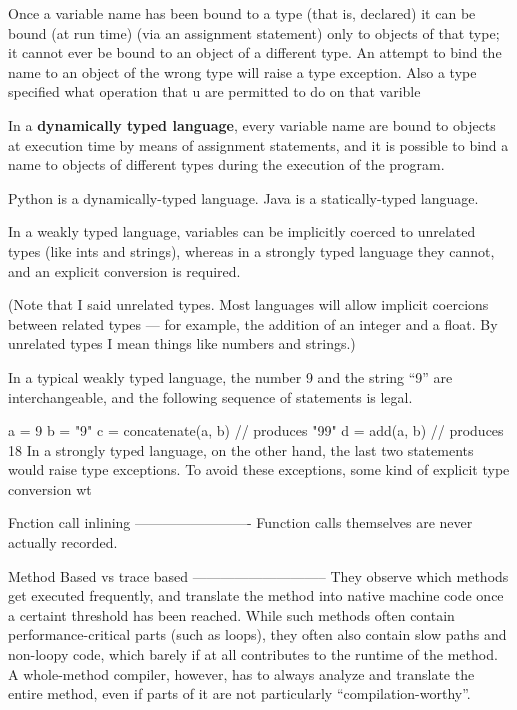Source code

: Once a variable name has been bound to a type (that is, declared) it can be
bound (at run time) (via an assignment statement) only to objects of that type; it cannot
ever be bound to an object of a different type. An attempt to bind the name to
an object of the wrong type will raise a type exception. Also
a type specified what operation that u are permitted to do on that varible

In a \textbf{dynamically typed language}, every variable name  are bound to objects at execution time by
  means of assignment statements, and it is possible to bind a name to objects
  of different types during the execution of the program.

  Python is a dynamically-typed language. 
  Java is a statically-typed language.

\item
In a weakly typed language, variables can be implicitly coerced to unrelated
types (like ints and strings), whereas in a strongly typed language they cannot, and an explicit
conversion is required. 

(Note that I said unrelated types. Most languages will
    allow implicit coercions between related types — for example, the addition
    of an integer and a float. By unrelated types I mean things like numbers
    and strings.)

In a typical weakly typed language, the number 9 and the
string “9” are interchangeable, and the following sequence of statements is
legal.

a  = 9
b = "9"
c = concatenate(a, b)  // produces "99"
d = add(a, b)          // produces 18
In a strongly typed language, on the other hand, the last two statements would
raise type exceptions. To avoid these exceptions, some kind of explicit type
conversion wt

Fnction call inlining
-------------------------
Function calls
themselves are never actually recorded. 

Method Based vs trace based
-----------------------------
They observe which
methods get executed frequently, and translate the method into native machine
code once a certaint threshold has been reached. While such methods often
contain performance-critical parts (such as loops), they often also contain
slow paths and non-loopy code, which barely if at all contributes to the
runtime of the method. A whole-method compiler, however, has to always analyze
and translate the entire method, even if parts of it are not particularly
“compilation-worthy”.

## What is being asked
Print, without alteration, only the lines above between the one holding "declared) it can be" and the one holding "a type specified", inclusive.

## Result for this exercise
: Once a variable name has been bound to a type (that is, declared) it can be
bound (at run time) (via an assignment statement) only to objects of that type; it cannot
ever be bound to an object of a different type. An attempt to bind the name to
an object of the wrong type will raise a type exception. Also
a type specified what operation that u are permitted to do on that varible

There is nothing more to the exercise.